|(Thanks to Moncton Blogger)|
Believe it or not, some clubs in the UK are having their bouncers check your Facebook account on your phone rather than (or sometimes in addition to!) your driver's license.
According to the BBC, "Some bouncers have been demanding people hand over their smartphones so they can check Facebook accounts...". This is ostensibly to verify their age. (h/t: Boingboing)
Never mind the fact that this means that you always have to have an Internet-capable phone with you whenever you go out (believe it or not, some people *still* cling to the idea of just having a phone that's only a phone, though maybe that doesn't apply to people young enough to be carded in the first place).
The most important thing is that this can conceivably be a massive invasion of privacy. I'm just looking at my Facebook account on my phone right now (yes, believe it or not, I actually do research for some of these posts!), and my "About" section has my place of employment, Education, and a bunch of other information in addition to my birthday on it. Do I really want some bouncer at some night club to be looking at all of that? I don't think so! It's none of their business where I work, and if they scroll down enough, there's a phone number there too. Assuming you put it in there, of course. But really, how many young socialites are not going to have their numbers on their Facebook accounts, even if they're on their privately? Probably not many of them.
Of course, the night clubs and bouncers defending this practice fall back on that old canard "If you're not doing anything wrong, what do you have to worry about?" That reasoning is completely specious because it misses the point. Nobody should have to present any part of their private lives to a bouncer just to get into a club.

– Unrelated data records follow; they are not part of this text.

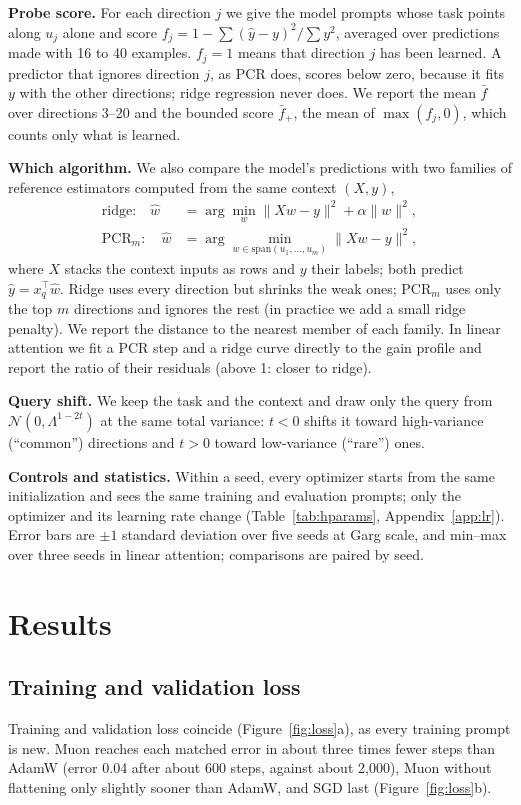 \documentclass{article}
\begin{document}
\textbf{Probe score.} For each direction $j$ we give the model prompts whose task points along $u_j$ alone and score $f_j = 1 - \sum(\hat y - y)^2/\sum y^2$, averaged over predictions made with 16 to 40 examples. $f_j = 1$ means that direction $j$ has been learned. A predictor that ignores direction $j$, as PCR does, scores below zero, because it fits $y$ with the other directions; ridge regression never does. We report the mean $\bar f$ over directions 3--20 and the bounded score $\bar f_+$, the mean of $\max(f_j, 0)$, which counts only what is learned.

\textbf{Which algorithm.} We also compare the model's predictions with two families of reference estimators computed from the same context $(X, y)$,
\begin{align}
\text{ridge:}\quad \hat w &= \arg\min_w \|Xw - y\|^2 + \alpha\|w\|^2, \\
\text{PCR}_m:\quad \hat w &= \arg\min_{w \in \mathrm{span}(u_1,\dots,u_m)} \|Xw - y\|^2,
\end{align}
where $X$ stacks the context inputs as rows and $y$ their labels; both predict $\hat y = x_q^\top \hat w$. Ridge uses every direction but shrinks the weak ones; PCR$_m$ uses only the top $m$ directions and ignores the rest (in practice we add a small ridge penalty). We report the distance to the nearest member of each family. In linear attention we fit a PCR step and a ridge curve directly to the gain profile and report the ratio of their residuals (above 1: closer to ridge).

\textbf{Query shift.} We keep the task and the context and draw only the query from $\mathcal{N}(0, \Lambda^{1-2t})$ at the same total variance: $t<0$ shifts it toward high-variance (``common'') directions and $t>0$ toward low-variance (``rare'') ones.

\textbf{Controls and statistics.} Within a seed, every optimizer starts from the same initialization and sees the same training and evaluation prompts; only the optimizer and its learning rate change (Table~\ref{tab:hparams}, Appendix~\ref{app:lr}). Error bars are $\pm1$ standard deviation over five seeds at Garg scale, and min--max over three seeds in linear attention; comparisons are paired by seed.

\section{Results}
\label{sec:results}

\subsection{Training and validation loss}
Training and validation loss coincide (Figure~\ref{fig:loss}a), as every training prompt is new. Muon reaches each matched error in about three times fewer steps than AdamW (error 0.04 after about 600 steps, against about 2,000), Muon without flattening only slightly sooner than AdamW, and SGD last (Figure~\ref{fig:loss}b).
\end{document}
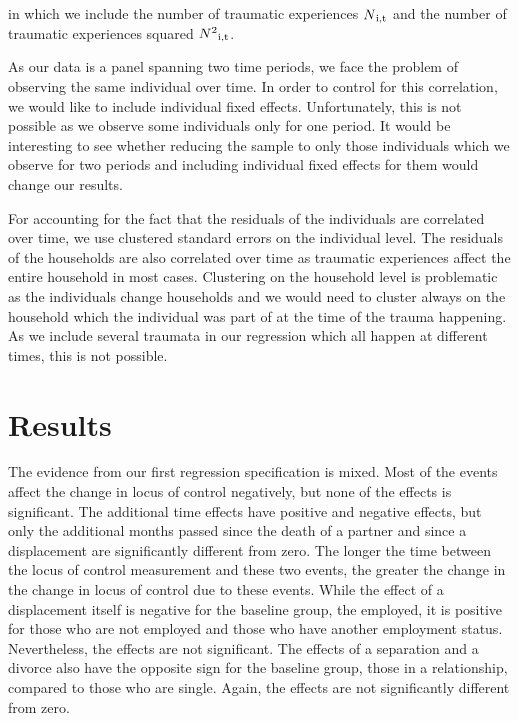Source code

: \documentclass[12pt, a4paper, fleqn, parskip]{scrartcl}
\begin{document}
in which we include the number of traumatic experiences $N \textsubscript{i,t}$
and the number of traumatic experiences squared $N
\textsuperscript{2}\textsubscript{i,t}$.

As our data is a panel spanning two time periods, we face the problem of
observing the same individual over time. In order to control for this
correlation, we would like to include individual fixed effects. Unfortunately,
this is not possible as we observe some individuals only for one period. It
would be interesting to see whether reducing the sample to only those
individuals which we observe for two periods and including individual fixed
effects for them would change our results.

For accounting for the fact that the residuals of the individuals are
correlated over time, we use clustered standard errors on the individual level.
The residuals of the households are also correlated over time as traumatic
experiences affect the entire household in most cases. Clustering on the
household level is problematic as the individuals change households and we
would need to cluster always on the household which the individual was part of
at the time of the trauma happening. As we include several traumata in our
regression which all happen at different times, this is not possible.

\section{Results} %
\label{sec:results}

The evidence from our first regression specification is mixed. Most of the
events affect the change in locus of control negatively, but none of the
effects is significant. The additional time effects have positive and negative
effects, but only the additional months passed since the death of a partner and
since a displacement are significantly different from zero. The longer the time
between the locus of control measurement and these two events, the greater the
change in the change in locus of control due to these events. While the effect
of a displacement itself is negative for the baseline group, the employed, it
is positive for those who are not employed and those who have another
employment status. Nevertheless, the effects are not significant. The effects
of a separation and a divorce also have the opposite sign for the baseline
group, those in a relationship, compared to those who are single. Again, the
effects are not significantly different from zero.
\end{document}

While Facebook is social media, the user chooses who to share that information with. Thus, it is private.
There is one other reason why this is the stupidest policy I've seen in a while for similar situations.
Yes, fake IDs exist, and they are getting better all the time. "Chris, a bar owner from Folkestone, told Newsbeat that convincing fake ID was easy to get - and often very hard for door staff to spot."

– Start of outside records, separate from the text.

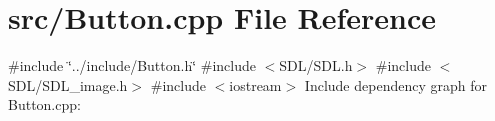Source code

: \section{src/\-Button.cpp \-File \-Reference}
\label{_button_8cpp}
{\ttfamily \#include \char`\"{}../include/\-Button.\-h\char`\"{}}\*
{\ttfamily \#include $<$\-S\-D\-L/\-S\-D\-L.\-h$>$}\*
{\ttfamily \#include $<$\-S\-D\-L/\-S\-D\-L\-\_\-image.\-h$>$}\*
{\ttfamily \#include $<$iostream$>$}\*
\-Include dependency graph for \-Button.\-cpp\-:
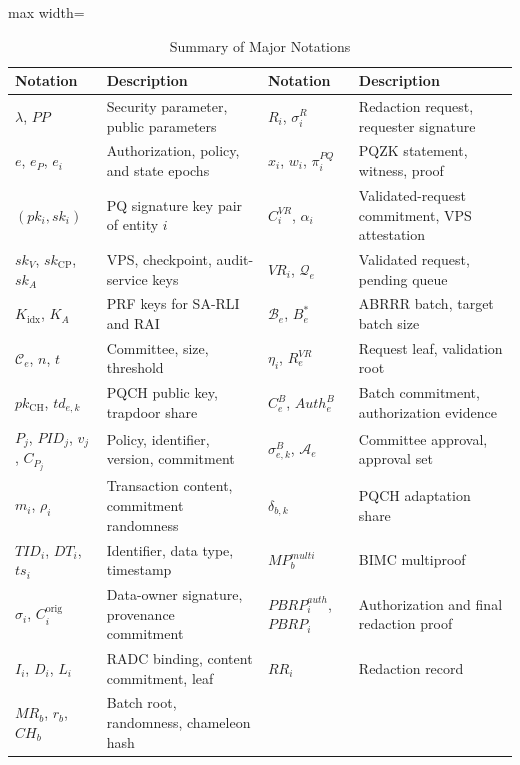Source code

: \documentclass[lettersize,journal]{IEEEtran}
\begin{document}
    \begin{table}[t]
    \centering
    \caption{{Summary of Major Notations}}
    \label{tab:notation}
    \scriptsize
    \renewcommand{\arraystretch}{1.12}
    \setlength{\tabcolsep}{4pt}
    \begin{adjustbox}{max width=\textwidth}
    \begin{tabular}{@{}ll@{\quad}ll@{}}
    \hline
    \textbf{Notation} & \textbf{Description} & \textbf{Notation} & \textbf{Description}\\
    \hline
    $\lambda$, $PP$ & Security parameter, public parameters &
    $R_i$, $\sigma_i^R$ & Redaction request, requester signature\\
    $e$, $e_P$, $e_i$ & Authorization, policy, and state epochs &
    $x_i$, $w_i$, $\pi_i^{PQ}$ & PQZK statement, witness, proof\\
    $(pk_i,sk_i)$ & PQ signature key pair of entity $i$ &
    $C_i^{VR}$, $\alpha_i$ & Validated-request commitment, VPS attestation\\
    $sk_V$, $sk_{\mathrm{CP}}$, $sk_A$ & VPS, checkpoint, audit-service keys &
    $VR_i$, $\mathcal{Q}_e$ & Validated request, pending queue\\
    $K_{\mathrm{idx}}$, $K_A$ & PRF keys for SA-RLI and RAI &
    $\mathcal{B}_e$, $B_e^{*}$ & ABRRR batch, target batch size\\
    $\mathcal{C}_e$, $n$, $t$ & Committee, size, threshold &
    $\eta_i$, $R_e^{VR}$ & Request leaf, validation root\\
    $pk_{\mathrm{CH}}$, $td_{e,k}$ & PQCH public key, trapdoor share &
    $C_e^B$, $Auth_e^B$ & Batch commitment, authorization evidence\\
    $P_j$, $PID_j$, $v_j$, $C_{P_j}$ & Policy, identifier, version, commitment &
    $\sigma_{e,k}^B$, $\mathcal{A}_e$ & Committee approval, approval set\\
    $m_i$, $\rho_i$ & Transaction content, commitment randomness &
    $\delta_{b,k}$ & PQCH adaptation share\\
    $TID_i$, $DT_i$, $ts_i$ & Identifier, data type, timestamp &
    $MP_b^{multi}$ & BIMC multiproof\\
    $\sigma_i$, $C_i^{\mathrm{orig}}$ & Data-owner signature, provenance commitment &
    $PBRP_i^{auth}$, $PBRP_i$ & Authorization and final redaction proof\\
    $I_i$, $D_i$, $L_i$ & RADC binding, content commitment, leaf &
    $RR_i$ & Redaction record\\
    $MR_b$, $r_b$, $CH_b$ & Batch root, randomness, chameleon hash &

\end{tabular}
\end{adjustbox}
\end{table}
\end{document}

That may be, but people lie on Facebook much more often than they get fake IDs. The minimum age for a Facebook account is fourteen.
Do you know how many 10-13 year-old kids there are on Facebook? A lot. Many of them with their parents' permission. In other words, you can put any old year down for a "birth date" when you create a Facebook account.

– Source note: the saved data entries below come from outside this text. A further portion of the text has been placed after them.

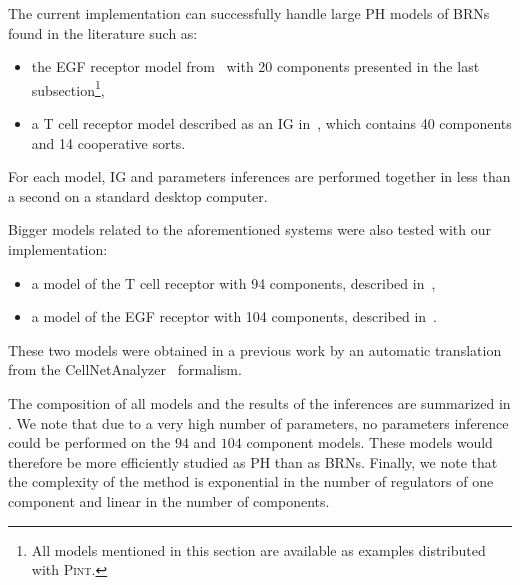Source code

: The current implementation can successfully handle large PH models of BRNs found in the literature such as:
\begin{itemize}
  \item the EGF receptor model from~\cite{Sahin09} with 20 components presented in the last
    subsection\footnote{All models mentioned in this section are available as examples distributed with \textsc{Pint}.},
  \item a T cell receptor model described as an IG in~\cite{Klamt06}, which contains 40 components and 14 cooperative sorts.
\end{itemize}
For each model, IG and parameters inferences are performed together in less than a second
on a standard desktop computer.

Bigger models related to the aforementioned systems were also tested with our implementation:
\begin{itemize}
  \item a model of the T cell receptor with 94 components, described in~\cite{SaezRodriguez2007},
  \item a model of the EGF receptor with 104 components, described in~\cite{Samaga2009}.
\end{itemize}
These two models were obtained in a previous work by an automatic translation from the CellNetAnalyzer~\cite{klamt2007structural} formalism.

The composition of all models and the results of the inferences are summarized in .
We note that due to a very high number of parameters, no parameters inference could be performed on the $94$ and $104$ component models.
These models would therefore be more efficiently studied as PH than as BRNs.
Finally, we note that the complexity of the method is exponential in the number of regulators of one
component and linear in the number of components.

So an 18-year-old girl who wants to get into a club where she's required to show her Facebook account on her phone to the bouncer to verify ID may very well have a Facebook account that shows she's 19 (the drinking age up here in Canada).
Chris in the article says "Checking phones with consent is at least a more certain way." Tell me again how checking Facebook accounts is more certain when they can lie about their age?
Thankfully, there are some people with morals and a brain in the industry.
However, Paul Martin-Beades, the director of Akira Training, which trains about 250 door staff a year, said checking Facebook accounts was unacceptable.This policy is outrageous in its privacy concerns but it's also stupid because it's actually easier to circumvent than the ID requirement.
He said all staff approved by the Security Industry Authority (SIA) are taught about the law and human rights and would know it was wrong.
"Only the people involved can say why they do this but they would never have been taught to do it."
Hopefully they'll wise up and shelve this policy quickly.